“Sometimes on a day off I go to the doughnut shop. When we play at home, I go there after the game and it’s like a doughnut party! Everyone is eating doughnuts inside their cars – it’s like a disco!”
Arsenal’s Cesc Fabregas reveals just how scientific a modern player’s diet can be.
“Had I not become a footballer, I think I would have been a virgin.”
Peter Crouch admits that in another life he might just be out of Abbey Clancy’s league.
“It is omelettes and eggs. No eggs – no omelettes! It depends on the quality of the eggs… In the supermarket, some are more expensive than others and some give you better omelettes. So when the class one eggs are in Waitrose and you cannot go there, you have a problem.”
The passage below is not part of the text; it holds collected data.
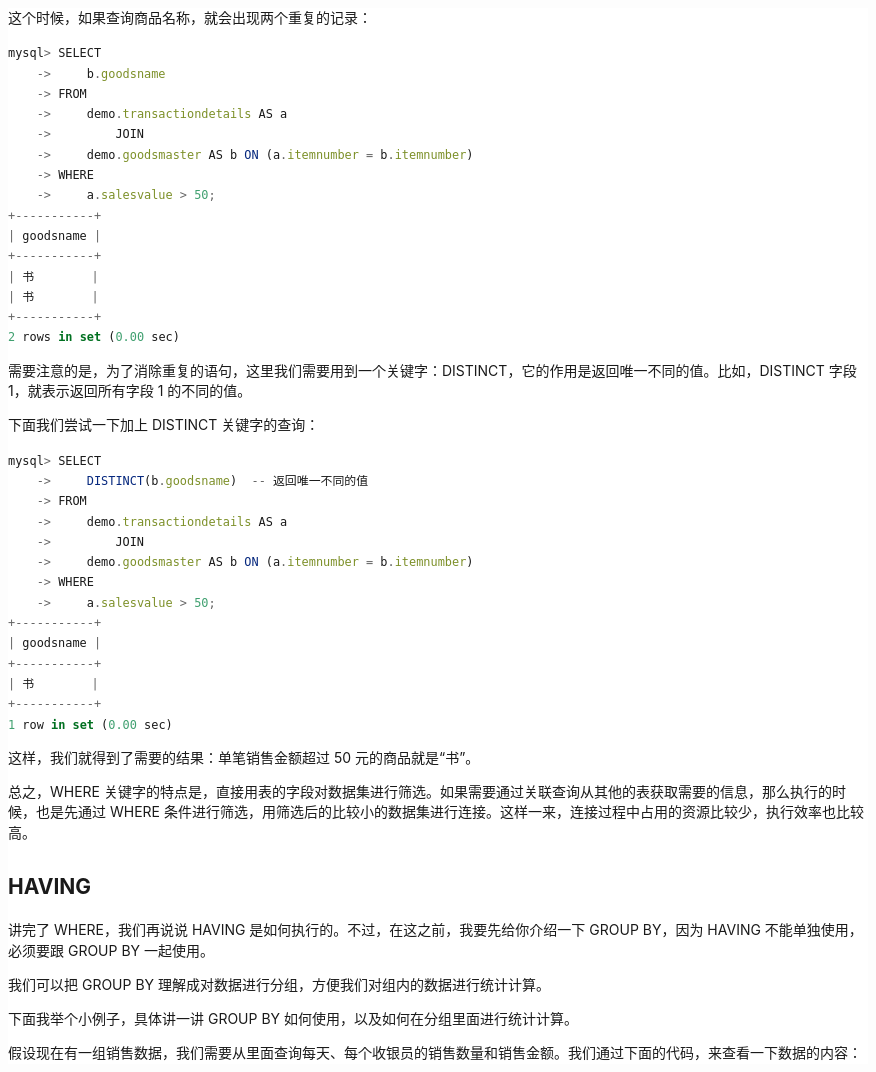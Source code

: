 这个时候，如果查询商品名称，就会出现两个重复的记录：

```javascript
mysql> SELECT
    ->     b.goodsname
    -> FROM
    ->     demo.transactiondetails AS a
    ->         JOIN
    ->     demo.goodsmaster AS b ON (a.itemnumber = b.itemnumber)
    -> WHERE
    ->     a.salesvalue > 50;
+-----------+
| goodsname |
+-----------+
| 书        |
| 书        |
+-----------+
2 rows in set (0.00 sec)
```

需要注意的是，为了消除重复的语句，这里我们需要用到一个关键字：DISTINCT，它的作用是返回唯一不同的值。比如，DISTINCT 字段 1，就表示返回所有字段 1 的不同的值。

下面我们尝试一下加上 DISTINCT 关键字的查询：

```javascript
mysql> SELECT
    ->     DISTINCT(b.goodsname)  -- 返回唯一不同的值
    -> FROM
    ->     demo.transactiondetails AS a
    ->         JOIN
    ->     demo.goodsmaster AS b ON (a.itemnumber = b.itemnumber)
    -> WHERE
    ->     a.salesvalue > 50;
+-----------+
| goodsname |
+-----------+
| 书        |
+-----------+
1 row in set (0.00 sec)
```

这样，我们就得到了需要的结果：单笔销售金额超过 50 元的商品就是“书”。

总之，WHERE 关键字的特点是，直接用表的字段对数据集进行筛选。如果需要通过关联查询从其他的表获取需要的信息，那么执行的时候，也是先通过 WHERE 条件进行筛选，用筛选后的比较小的数据集进行连接。这样一来，连接过程中占用的资源比较少，执行效率也比较高。

## HAVING 

讲完了 WHERE，我们再说说 HAVING 是如何执行的。不过，在这之前，我要先给你介绍一下 GROUP BY，因为 HAVING 不能单独使用，必须要跟 GROUP BY 一起使用。

我们可以把 GROUP BY 理解成对数据进行分组，方便我们对组内的数据进行统计计算。

下面我举个小例子，具体讲一讲 GROUP BY 如何使用，以及如何在分组里面进行统计计算。

假设现在有一组销售数据，我们需要从里面查询每天、每个收银员的销售数量和销售金额。我们通过下面的代码，来查看一下数据的内容：
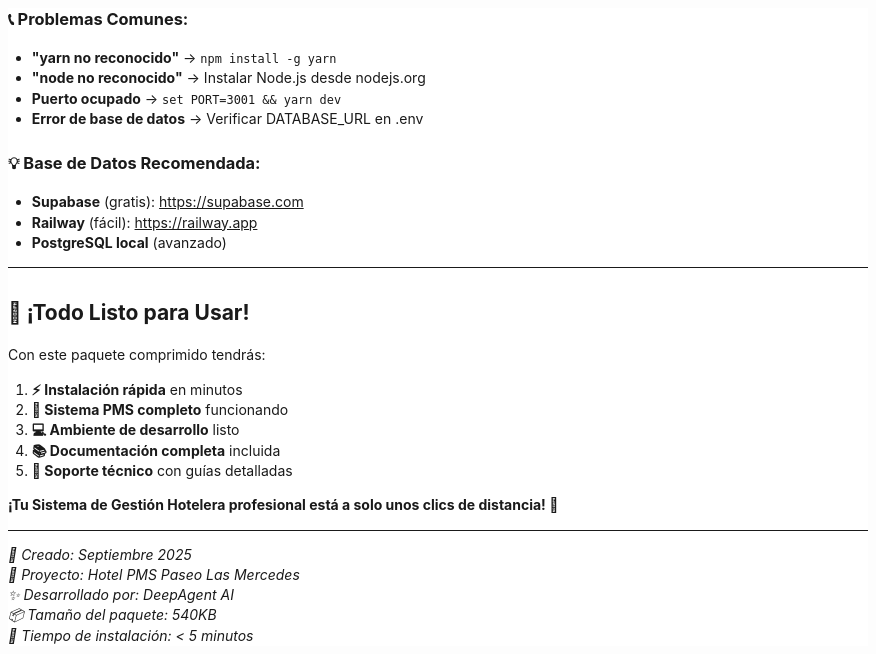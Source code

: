### **📞 Problemas Comunes:**
- **"yarn no reconocido"** → `npm install -g yarn`
- **"node no reconocido"** → Instalar Node.js desde nodejs.org
- **Puerto ocupado** → `set PORT=3001 && yarn dev`
- **Error de base de datos** → Verificar DATABASE_URL en .env

### **💡 Base de Datos Recomendada:**
- **Supabase** (gratis): https://supabase.com
- **Railway** (fácil): https://railway.app
- **PostgreSQL local** (avanzado)

---

## 🎊 **¡Todo Listo para Usar!**

Con este paquete comprimido tendrás:

1. **⚡ Instalación rápida** en minutos
2. **🏨 Sistema PMS completo** funcionando
3. **💻 Ambiente de desarrollo** listo
4. **📚 Documentación completa** incluida
5. **🔧 Soporte técnico** con guías detalladas

**¡Tu Sistema de Gestión Hotelera profesional está a solo unos clics de distancia! 🌟**

---

*📅 Creado: Septiembre 2025*  
*🏨 Proyecto: Hotel PMS Paseo Las Mercedes*  
*✨ Desarrollado por: DeepAgent AI*  
*📦 Tamaño del paquete: 540KB*  
*🚀 Tiempo de instalación: < 5 minutos*
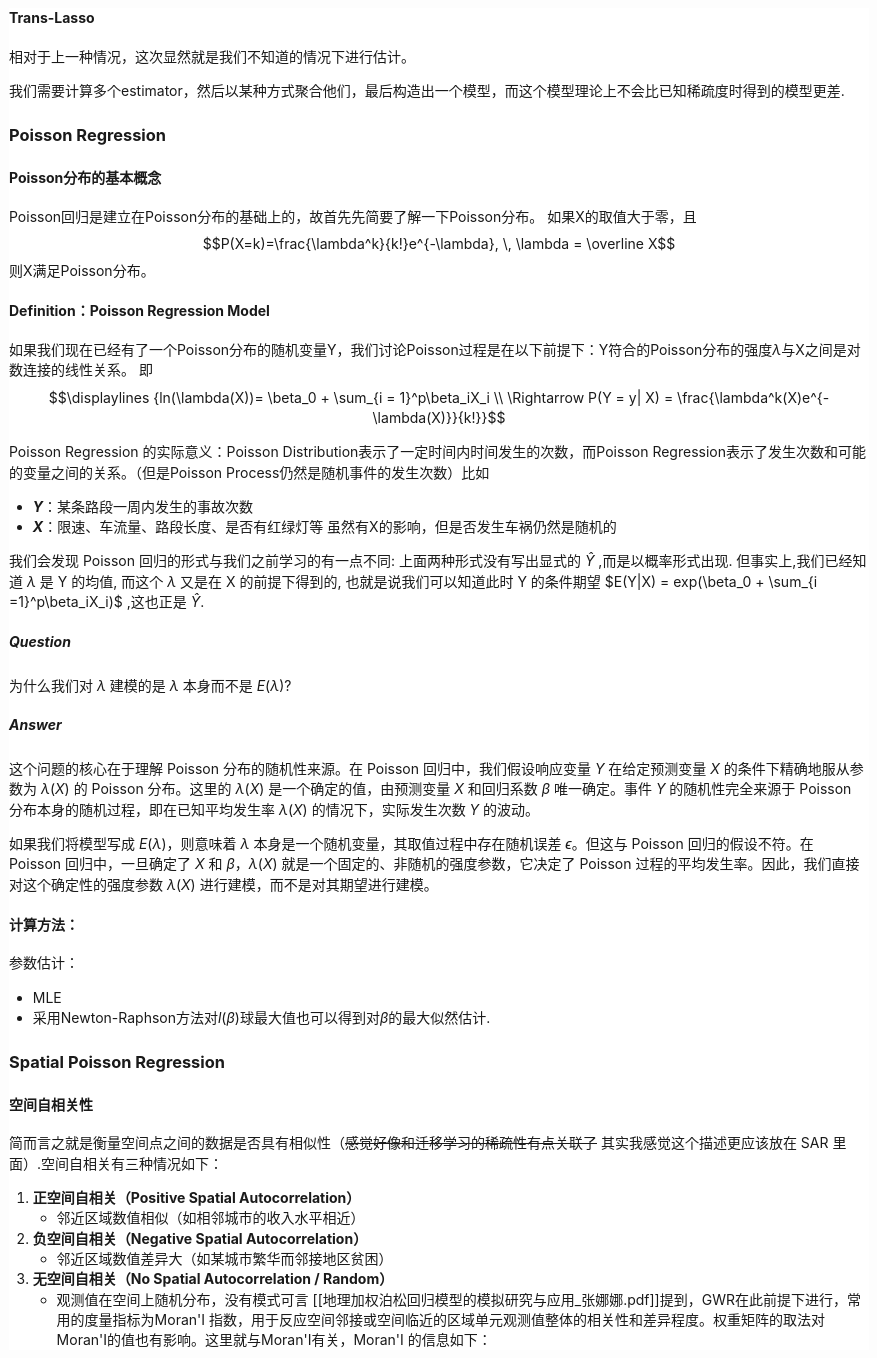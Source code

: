 #### Trans-Lasso
相对于上一种情况，这次显然就是我们不知道的情况下进行估计。

我们需要计算多个estimator，然后以某种方式聚合他们，最后构造出一个模型，而这个模型理论上不会比已知稀疏度时得到的模型更差.

### Poisson Regression
#### Poisson分布的基本概念
Poisson回归是建立在Poisson分布的基础上的，故首先先简要了解一下Poisson分布。
如果X的取值大于零，且
$$P(X=k)=\frac{\lambda^k}{k!}e^{-\lambda}, \, \lambda = \overline X$$
则X满足Poisson分布。
#### Definition：Poisson Regression Model
如果我们现在已经有了一个Poisson分布的随机变量Y，我们讨论Poisson过程是在以下前提下：Y符合的Poisson分布的强度$\lambda$与X之间是对数连接的线性关系。
即
$$\displaylines {ln(\lambda(X))= \beta_0 + \sum_{i = 1}^p\beta_iX_i \\ \Rightarrow P(Y = y| X) = \frac{\lambda^k(X)e^{-\lambda(X)}}{k!}}$$

Poisson Regression 的实际意义：Poisson Distribution表示了一定时间内时间发生的次数，而Poisson Regression表示了发生次数和可能的变量之间的关系。（但是Poisson Process仍然是随机事件的发生次数）比如
- **$Y$**：某条路段一周内发生的事故次数    
- **$X$**：限速、车流量、路段长度、是否有红绿灯等
虽然有X的影响，但是否发生车祸仍然是随机的

我们会发现 Poisson 回归的形式与我们之前学习的有一点不同: 上面两种形式没有写出显式的 $\hat Y$ ,而是以概率形式出现. 但事实上,我们已经知道 $\lambda$ 是 Y 的均值, 而这个 $\lambda$ 又是在 X 的前提下得到的, 也就是说我们可以知道此时 Y 的条件期望 $E(Y|X) = exp(\beta_0 + \sum_{i =1}^p\beta_iX_i)$ ,这也正是 $\hat Y$.

##### Question
为什么我们对 $\lambda$ 建模的是 $\lambda$ 本身而不是 $E(\lambda)$?
##### Answer
这个问题的核心在于理解 Poisson 分布的随机性来源。在 Poisson 回归中，我们假设响应变量 $Y$ 在给定预测变量 $X$ 的条件下精确地服从参数为 $\lambda(X)$ 的 Poisson 分布。这里的 $\lambda(X)$ 是一个确定的值，由预测变量 $X$ 和回归系数 $\beta$ 唯一确定。事件 $Y$ 的随机性完全来源于 Poisson 分布本身的随机过程，即在已知平均发生率 $\lambda(X)$ 的情况下，实际发生次数 $Y$ 的波动。

如果我们将模型写成 $E(\lambda)$，则意味着 $\lambda$ 本身是一个随机变量，其取值过程中存在随机误差 $\epsilon$。但这与 Poisson 回归的假设不符。在 Poisson 回归中，一旦确定了 $X$ 和 $\beta$，$\lambda(X)$ 就是一个固定的、非随机的强度参数，它决定了 Poisson 过程的平均发生率。因此，我们直接对这个确定性的强度参数 $\lambda(X)$ 进行建模，而不是对其期望进行建模。
#### 计算方法：
参数估计：
- MLE
- 采用Newton-Raphson方法对$l(\beta)$球最大值也可以得到对$\beta$的最大似然估计.

### Spatial Poisson Regression
#### 空间自相关性
简而言之就是衡量空间点之间的数据是否具有相似性（~~感觉好像和迁移学习的稀疏性有点关联了~~ 其实我感觉这个描述更应该放在 SAR 里面）.空间自相关有三种情况如下：
1. **正空间自相关（Positive Spatial Autocorrelation）**
    - 邻近区域数值相似（如相邻城市的收入水平相近）
2. **负空间自相关（Negative Spatial Autocorrelation）**
    - 邻近区域数值差异大（如某城市繁华而邻接地区贫困）
3. **无空间自相关（No Spatial Autocorrelation / Random）**
    - 观测值在空间上随机分布，没有模式可言
[[地理加权泊松回归模型的模拟研究与应用_张娜娜.pdf]]提到，GWR在此前提下进行，常用的度量指标为Moran'I 指数，用于反应空间邻接或空间临近的区域单元观测值整体的相关性和差异程度。权重矩阵的取法对Moran'I的值也有影响。这里就与Moran'I有关，Moran'I 的信息如下：
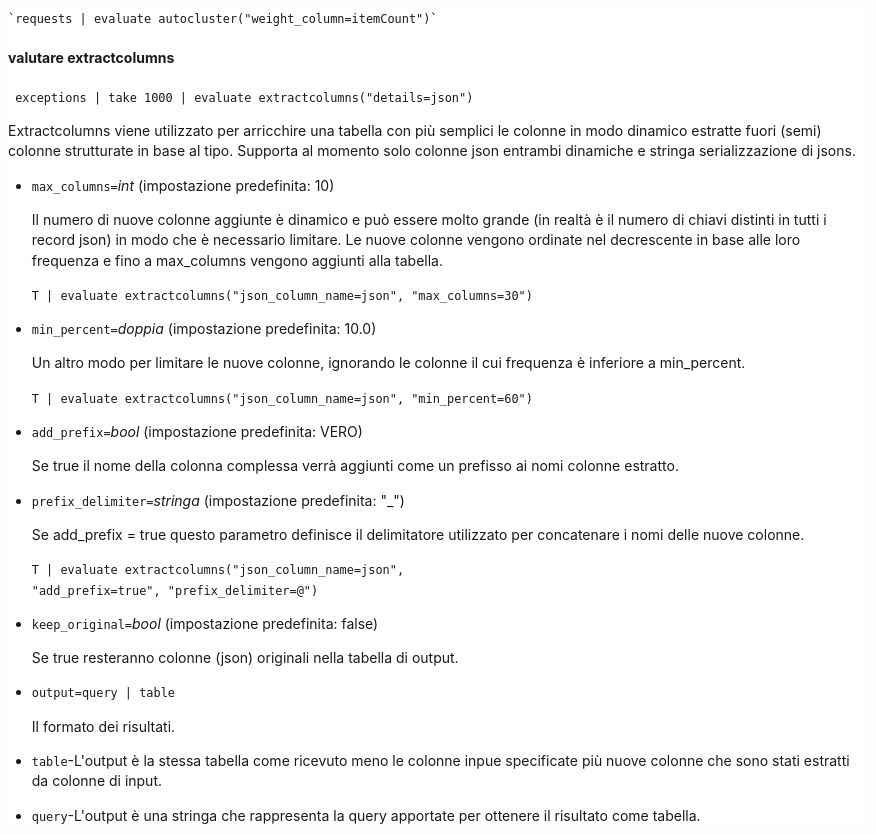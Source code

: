     `requests | evaluate autocluster("weight_column=itemCount")`






#### <a name="evaluate-extractcolumns"></a>valutare extractcolumns

     exceptions | take 1000 | evaluate extractcolumns("details=json") 

Extractcolumns viene utilizzato per arricchire una tabella con più semplici le colonne in modo dinamico estratte fuori (semi) colonne strutturate in base al tipo. Supporta al momento solo colonne json entrambi dinamiche e stringa serializzazione di jsons.


* `max_columns=`*int* (impostazione predefinita: 10) 

    Il numero di nuove colonne aggiunte è dinamico e può essere molto grande (in realtà è il numero di chiavi distinti in tutti i record json) in modo che è necessario limitare. Le nuove colonne vengono ordinate nel decrescente in base alle loro frequenza e fino a max_columns vengono aggiunti alla tabella.

    `T | evaluate extractcolumns("json_column_name=json", "max_columns=30")`


* `min_percent=`*doppia* (impostazione predefinita: 10.0) 

    Un altro modo per limitare le nuove colonne, ignorando le colonne il cui frequenza è inferiore a min_percent.

    `T | evaluate extractcolumns("json_column_name=json", "min_percent=60")`


* `add_prefix=`*bool* (impostazione predefinita: VERO) 

    Se true il nome della colonna complessa verrà aggiunti come un prefisso ai nomi colonne estratto.


* `prefix_delimiter=`*stringa* (impostazione predefinita: "_") 

    Se add_prefix = true questo parametro definisce il delimitatore utilizzato per concatenare i nomi delle nuove colonne.

    `T | evaluate extractcolumns("json_column_name=json",` <br/>
    `"add_prefix=true", "prefix_delimiter=@")`


* `keep_original=`*bool* (impostazione predefinita: false) 

    Se true resteranno colonne (json) originali nella tabella di output.


* `output=query | table` 

    Il formato dei risultati. 

 * `table`-L'output è la stessa tabella come ricevuto meno le colonne inpue specificate più nuove colonne che sono stati estratti da colonne di input.
 * `query`-L'output è una stringa che rappresenta la query apportate per ottenere il risultato come tabella.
Another mad metaphor from Jose Mourinho. You miss him, admit it.
“I am not the special one. I’m the normal one. But my wife says I am special.”
Avram Grant uses humour to step gently into Jose’s footsteps.
“I don’t follow football, I just love the name Aston Villa. What suburb of Rome is Aston Villa from?”
Tom Hanks – yes, the Tom Hanks – shows off his immense knowledge of soccerball.
“If Chelsea are naive and pure then I’m Little Red Riding Hood.”
Rafa ‘My, what a big squad you have…’ Benitez disputes Jose Mourinho’s claim that Chelsea are well-behaved.
“The only way we will get into Europe is by ferry.”
A new joke to add to the repertoire of King Kevin Keegan – he’s still got it.
“Our objective is keep Arsenal English, albeit with a lot of foreign players.”
Peter Hill-Wood, Arsenal’s chairman, shows off his mastery of double-speak.
“Once Ashley puts some weight on he will be fantastic. At the moment he’s about three-and-a-half stone – a couple of times we have put him through the letterbox!”
Martin O’Neill explains why he wants to see more of Ashley Young.
“I haven’t seen that. I don’t know anything about it. I don’t know what you’re talking about.”
A classic Wengerism after the on-field spat between Emmanuel Adebayor and Nicklas Bendtner.